[Source texts of formatted documents]
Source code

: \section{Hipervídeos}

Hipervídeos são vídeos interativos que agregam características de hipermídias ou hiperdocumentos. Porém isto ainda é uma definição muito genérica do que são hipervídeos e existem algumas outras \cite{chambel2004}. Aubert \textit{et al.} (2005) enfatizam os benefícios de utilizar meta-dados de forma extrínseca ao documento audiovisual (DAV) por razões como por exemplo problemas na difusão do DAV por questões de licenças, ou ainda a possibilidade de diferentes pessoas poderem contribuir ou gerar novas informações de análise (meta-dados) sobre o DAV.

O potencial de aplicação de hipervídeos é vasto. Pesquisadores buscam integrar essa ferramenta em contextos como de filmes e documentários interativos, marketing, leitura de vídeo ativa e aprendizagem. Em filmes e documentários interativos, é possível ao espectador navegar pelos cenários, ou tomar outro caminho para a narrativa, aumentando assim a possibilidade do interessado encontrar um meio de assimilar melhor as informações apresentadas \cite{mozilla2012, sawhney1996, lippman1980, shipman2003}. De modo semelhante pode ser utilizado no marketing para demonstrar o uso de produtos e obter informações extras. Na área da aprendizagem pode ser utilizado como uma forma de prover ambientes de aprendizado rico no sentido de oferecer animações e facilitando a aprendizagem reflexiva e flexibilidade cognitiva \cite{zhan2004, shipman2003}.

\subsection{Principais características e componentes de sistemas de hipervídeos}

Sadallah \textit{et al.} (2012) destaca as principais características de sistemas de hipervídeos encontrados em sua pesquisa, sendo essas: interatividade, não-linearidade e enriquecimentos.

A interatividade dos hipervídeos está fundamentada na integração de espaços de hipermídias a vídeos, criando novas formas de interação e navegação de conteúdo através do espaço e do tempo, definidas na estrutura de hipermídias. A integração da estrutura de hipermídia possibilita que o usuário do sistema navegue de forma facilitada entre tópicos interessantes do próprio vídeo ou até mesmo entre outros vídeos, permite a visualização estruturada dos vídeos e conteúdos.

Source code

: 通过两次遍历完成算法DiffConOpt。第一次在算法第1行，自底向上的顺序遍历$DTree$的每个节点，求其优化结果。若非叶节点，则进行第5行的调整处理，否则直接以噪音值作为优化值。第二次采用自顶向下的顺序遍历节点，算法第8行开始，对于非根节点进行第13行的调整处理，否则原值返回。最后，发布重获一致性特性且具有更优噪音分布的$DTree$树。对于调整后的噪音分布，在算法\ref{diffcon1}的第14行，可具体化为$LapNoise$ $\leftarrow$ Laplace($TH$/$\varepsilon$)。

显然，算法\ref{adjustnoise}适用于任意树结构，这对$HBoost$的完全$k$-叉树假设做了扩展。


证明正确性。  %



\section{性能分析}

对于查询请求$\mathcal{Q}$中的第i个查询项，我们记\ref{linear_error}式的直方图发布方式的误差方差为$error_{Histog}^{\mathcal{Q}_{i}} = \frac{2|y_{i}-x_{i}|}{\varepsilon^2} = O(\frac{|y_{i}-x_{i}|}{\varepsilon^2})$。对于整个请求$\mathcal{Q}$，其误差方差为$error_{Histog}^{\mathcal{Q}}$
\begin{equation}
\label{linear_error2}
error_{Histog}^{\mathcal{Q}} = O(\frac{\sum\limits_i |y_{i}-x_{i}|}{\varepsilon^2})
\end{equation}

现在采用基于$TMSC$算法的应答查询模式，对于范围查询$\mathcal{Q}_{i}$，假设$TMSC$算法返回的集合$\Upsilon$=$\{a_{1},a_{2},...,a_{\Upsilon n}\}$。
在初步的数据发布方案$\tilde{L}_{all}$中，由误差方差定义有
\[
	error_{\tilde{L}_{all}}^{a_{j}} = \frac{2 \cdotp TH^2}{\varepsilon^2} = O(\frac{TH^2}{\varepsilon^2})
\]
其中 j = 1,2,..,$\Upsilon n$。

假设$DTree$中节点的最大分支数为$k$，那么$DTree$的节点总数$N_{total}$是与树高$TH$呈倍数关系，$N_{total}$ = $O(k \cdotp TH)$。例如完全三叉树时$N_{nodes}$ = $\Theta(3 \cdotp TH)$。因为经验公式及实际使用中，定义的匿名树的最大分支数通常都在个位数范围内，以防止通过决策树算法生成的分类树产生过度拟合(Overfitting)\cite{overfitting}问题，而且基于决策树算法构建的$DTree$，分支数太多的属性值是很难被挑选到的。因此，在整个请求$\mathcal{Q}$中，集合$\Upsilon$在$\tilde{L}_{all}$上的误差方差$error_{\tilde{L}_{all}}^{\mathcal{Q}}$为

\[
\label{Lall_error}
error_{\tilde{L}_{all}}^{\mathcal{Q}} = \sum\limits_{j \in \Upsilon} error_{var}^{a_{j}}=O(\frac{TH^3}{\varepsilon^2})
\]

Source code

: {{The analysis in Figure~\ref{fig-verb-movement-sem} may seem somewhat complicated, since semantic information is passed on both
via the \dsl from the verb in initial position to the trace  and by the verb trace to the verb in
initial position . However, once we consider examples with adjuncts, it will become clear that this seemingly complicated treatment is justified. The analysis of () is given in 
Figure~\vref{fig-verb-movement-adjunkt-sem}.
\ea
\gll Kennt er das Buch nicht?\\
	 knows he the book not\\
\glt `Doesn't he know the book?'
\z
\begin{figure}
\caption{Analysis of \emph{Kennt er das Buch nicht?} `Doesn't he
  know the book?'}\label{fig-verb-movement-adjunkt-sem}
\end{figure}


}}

- Exercise objective
Please output every record exactly as it appears.

- Task response
Source code

: \section{Hipervídeos}

Hipervídeos são vídeos interativos que agregam características de hipermídias ou hiperdocumentos. Porém isto ainda é uma definição muito genérica do que são hipervídeos e existem algumas outras \cite{chambel2004}. Aubert \textit{et al.} (2005) enfatizam os benefícios de utilizar meta-dados de forma extrínseca ao documento audiovisual (DAV) por razões como por exemplo problemas na difusão do DAV por questões de licenças, ou ainda a possibilidade de diferentes pessoas poderem contribuir ou gerar novas informações de análise (meta-dados) sobre o DAV.

O potencial de aplicação de hipervídeos é vasto. Pesquisadores buscam integrar essa ferramenta em contextos como de filmes e documentários interativos, marketing, leitura de vídeo ativa e aprendizagem. Em filmes e documentários interativos, é possível ao espectador navegar pelos cenários, ou tomar outro caminho para a narrativa, aumentando assim a possibilidade do interessado encontrar um meio de assimilar melhor as informações apresentadas \cite{mozilla2012, sawhney1996, lippman1980, shipman2003}. De modo semelhante pode ser utilizado no marketing para demonstrar o uso de produtos e obter informações extras. Na área da aprendizagem pode ser utilizado como uma forma de prover ambientes de aprendizado rico no sentido de oferecer animações e facilitando a aprendizagem reflexiva e flexibilidade cognitiva \cite{zhan2004, shipman2003}.

\subsection{Principais características e componentes de sistemas de hipervídeos}

Sadallah \textit{et al.} (2012) destaca as principais características de sistemas de hipervídeos encontrados em sua pesquisa, sendo essas: interatividade, não-linearidade e enriquecimentos.

A interatividade dos hipervídeos está fundamentada na integração de espaços de hipermídias a vídeos, criando novas formas de interação e navegação de conteúdo através do espaço e do tempo, definidas na estrutura de hipermídias. A integração da estrutura de hipermídia possibilita que o usuário do sistema navegue de forma facilitada entre tópicos interessantes do próprio vídeo ou até mesmo entre outros vídeos, permite a visualização estruturada dos vídeos e conteúdos.

Source code

: 通过两次遍历完成算法DiffConOpt。第一次在算法第1行，自底向上的顺序遍历$DTree$的每个节点，求其优化结果。若非叶节点，则进行第5行的调整处理，否则直接以噪音值作为优化值。第二次采用自顶向下的顺序遍历节点，算法第8行开始，对于非根节点进行第13行的调整处理，否则原值返回。最后，发布重获一致性特性且具有更优噪音分布的$DTree$树。对于调整后的噪音分布，在算法\ref{diffcon1}的第14行，可具体化为$LapNoise$ $\leftarrow$ Laplace($TH$/$\varepsilon$)。

显然，算法\ref{adjustnoise}适用于任意树结构，这对$HBoost$的完全$k$-叉树假设做了扩展。


证明正确性。  %



\section{性能分析}

对于查询请求$\mathcal{Q}$中的第i个查询项，我们记\ref{linear_error}式的直方图发布方式的误差方差为$error_{Histog}^{\mathcal{Q}_{i}} = \frac{2|y_{i}-x_{i}|}{\varepsilon^2} = O(\frac{|y_{i}-x_{i}|}{\varepsilon^2})$。对于整个请求$\mathcal{Q}$，其误差方差为$error_{Histog}^{\mathcal{Q}}$
\begin{equation}
\label{linear_error2}
error_{Histog}^{\mathcal{Q}} = O(\frac{\sum\limits_i |y_{i}-x_{i}|}{\varepsilon^2})
\end{equation}

现在采用基于$TMSC$算法的应答查询模式，对于范围查询$\mathcal{Q}_{i}$，假设$TMSC$算法返回的集合$\Upsilon$=$\{a_{1},a_{2},...,a_{\Upsilon n}\}$。
在初步的数据发布方案$\tilde{L}_{all}$中，由误差方差定义有
\[
	error_{\tilde{L}_{all}}^{a_{j}} = \frac{2 \cdotp TH^2}{\varepsilon^2} = O(\frac{TH^2}{\varepsilon^2})
\]
其中 j = 1,2,..,$\Upsilon n$。

假设$DTree$中节点的最大分支数为$k$，那么$DTree$的节点总数$N_{total}$是与树高$TH$呈倍数关系，$N_{total}$ = $O(k \cdotp TH)$。例如完全三叉树时$N_{nodes}$ = $\Theta(3 \cdotp TH)$。因为经验公式及实际使用中，定义的匿名树的最大分支数通常都在个位数范围内，以防止通过决策树算法生成的分类树产生过度拟合(Overfitting)\cite{overfitting}问题，而且基于决策树算法构建的$DTree$，分支数太多的属性值是很难被挑选到的。因此，在整个请求$\mathcal{Q}$中，集合$\Upsilon$在$\tilde{L}_{all}$上的误差方差$error_{\tilde{L}_{all}}^{\mathcal{Q}}$为

\[
\label{Lall_error}
error_{\tilde{L}_{all}}^{\mathcal{Q}} = \sum\limits_{j \in \Upsilon} error_{var}^{a_{j}}=O(\frac{TH^3}{\varepsilon^2})
\]

Source code

: {{The analysis in Figure~\ref{fig-verb-movement-sem} may seem somewhat complicated, since semantic information is passed on both
via the \dsl from the verb in initial position to the trace  and by the verb trace to the verb in
initial position . However, once we consider examples with adjuncts, it will become clear that this seemingly complicated treatment is justified. The analysis of () is given in 
Figure~\vref{fig-verb-movement-adjunkt-sem}.
\ea
\gll Kennt er das Buch nicht?\\
	 knows he the book not\\
\glt `Doesn't he know the book?'
\z
\begin{figure}
\caption{Analysis of \emph{Kennt er das Buch nicht?} `Doesn't he
  know the book?'}\label{fig-verb-movement-adjunkt-sem}
\end{figure}


}}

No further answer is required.